→ TASK DETAILS
Below are records to be transcribed exactly; any pictures should be left out.

■ ■ ■ ■ ■ ■ ■

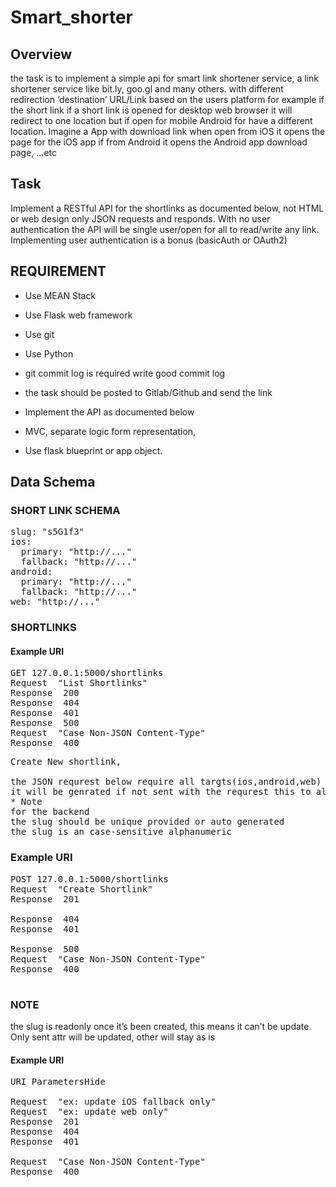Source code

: # Smart_shorter
## Overview
the task is to implement a simple api for smart link shortener service, a link shortener service like bit.ly, goo.gl and many others. with different redirection ‘destination’ URL/Link based on the users platform for example if the short link if a short link is opened for desktop web browser it will redirect to one location but if open for mobile Android for have a different location.
Imagine a App with download link when open from iOS it opens the page for the iOS app if from Android it opens the Android app download page, …etc
## Task
Implement a RESTful API for the shortlinks as documented below, not HTML or web design only JSON requests and responds. With no user authentication the API will be single user/open for all to read/write any link. Implementing user authentication is a bonus (basicAuth or OAuth2)
## REQUIREMENT
* Use MEAN Stack
* Use Flask  web framework
* Use git
* Use Python 
* git commit log is required write good commit log
* the task should be posted to Gitlab/Github and send the link
* Implement the API as documented below

* MVC, separate logic form representation,
* Use flask blueprint or app object.
## Data Schema 
### SHORT LINK SCHEMA
<pre>
slug: "s5G1f3"
ios:
  primary: "http://..."
  fallback: "http://..."
android:
  primary: "http://..."
  fallback: "http://..."
web: "http://..."
</pre>
### SHORTLINKS 
#### Example URI
<pre>
GET 127.0.0.1:5000/shortlinks
Request  "List Shortlinks"
Response  200
Response  404
Response  401
Response  500
Request  "Case Non-JSON Content-Type"
Response  400
</pre>
<pre>
Create New shortlink,

the JSON requrest below require all targts(ios,android,web) to be sent to create a new shortlink while slug is optional 
it will be genrated if not sent with the requrest this to allow for roundome alphanumiric shortlink and custome shortlink if slug was sent.
* Note
for the backend
the slug should be unique provided or auto generated
the slug is an case-sensitive alphanumeric
</pre>
### Example URI
<pre>
POST 127.0.0.1:5000/shortlinks
Request  "Create Shortlink"
Response  201

Response  404
Response  401

Response  500
Request  "Case Non-JSON Content-Type"
Response  400

</pre>
### NOTE
the slug is readonly once it’s been created, this means it can’t be update.
Only sent attr will be updated, other will stay as is
#### Example URI
<pre>
URI ParametersHide

Request  "ex: update iOS fallback only"
Request  "ex: update web only"
Response  201
Response  404
Response  401

Request  "Case Non-JSON Content-Type"
Response  400
</pre>
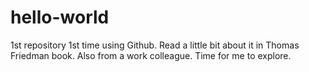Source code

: # hello-world
1st repository
1st time using Github.  Read a little bit about it in Thomas Friedman book.  Also from a work colleague.  Time for me to explore.
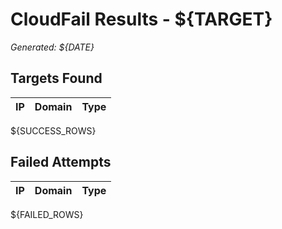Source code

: # CloudFail Results - ${TARGET}

*Generated: ${DATE}*

## Targets Found

| IP | Domain | Type |
|----|--------|------|
${SUCCESS_ROWS}

## Failed Attempts

| IP | Domain | Type |
|----|--------|------|
${FAILED_ROWS}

■ ■ ■ ■ ■ ■ ■

→ RESULT OF THE TASK
Source code

: # Smart_shorter
## Overview
the task is to implement a simple api for smart link shortener service, a link shortener service like bit.ly, goo.gl and many others. with different redirection ‘destination’ URL/Link based on the users platform for example if the short link if a short link is opened for desktop web browser it will redirect to one location but if open for mobile Android for have a different location.
Imagine a App with download link when open from iOS it opens the page for the iOS app if from Android it opens the Android app download page, …etc
## Task
Implement a RESTful API for the shortlinks as documented below, not HTML or web design only JSON requests and responds. With no user authentication the API will be single user/open for all to read/write any link. Implementing user authentication is a bonus (basicAuth or OAuth2)
## REQUIREMENT
* Use MEAN Stack
* Use Flask  web framework
* Use git
* Use Python 
* git commit log is required write good commit log
* the task should be posted to Gitlab/Github and send the link
* Implement the API as documented below

* MVC, separate logic form representation,
* Use flask blueprint or app object.
## Data Schema 
### SHORT LINK SCHEMA
<pre>
slug: "s5G1f3"
ios:
  primary: "http://..."
  fallback: "http://..."
android:
  primary: "http://..."
  fallback: "http://..."
web: "http://..."
</pre>
### SHORTLINKS 
#### Example URI
<pre>
GET 127.0.0.1:5000/shortlinks
Request  "List Shortlinks"
Response  200
Response  404
Response  401
Response  500
Request  "Case Non-JSON Content-Type"
Response  400
</pre>
<pre>
Create New shortlink,

the JSON requrest below require all targts(ios,android,web) to be sent to create a new shortlink while slug is optional 
it will be genrated if not sent with the requrest this to allow for roundome alphanumiric shortlink and custome shortlink if slug was sent.
* Note
for the backend
the slug should be unique provided or auto generated
the slug is an case-sensitive alphanumeric
</pre>
### Example URI
<pre>
POST 127.0.0.1:5000/shortlinks
Request  "Create Shortlink"
Response  201

Response  404
Response  401

Response  500
Request  "Case Non-JSON Content-Type"
Response  400

</pre>
### NOTE
the slug is readonly once it’s been created, this means it can’t be update.
Only sent attr will be updated, other will stay as is
#### Example URI
<pre>
URI ParametersHide

Request  "ex: update iOS fallback only"
Request  "ex: update web only"
Response  201
Response  404
Response  401

Request  "Case Non-JSON Content-Type"
Response  400
</pre>
Source code

: # hello-world
1st repository
1st time using Github.  Read a little bit about it in Thomas Friedman book.  Also from a work colleague.  Time for me to explore.
Source code

: # CloudFail Results - ${TARGET}

*Generated: ${DATE}*

## Targets Found

| IP | Domain | Type |
|----|--------|------|
${SUCCESS_ROWS}

## Failed Attempts

| IP | Domain | Type |
|----|--------|------|
${FAILED_ROWS}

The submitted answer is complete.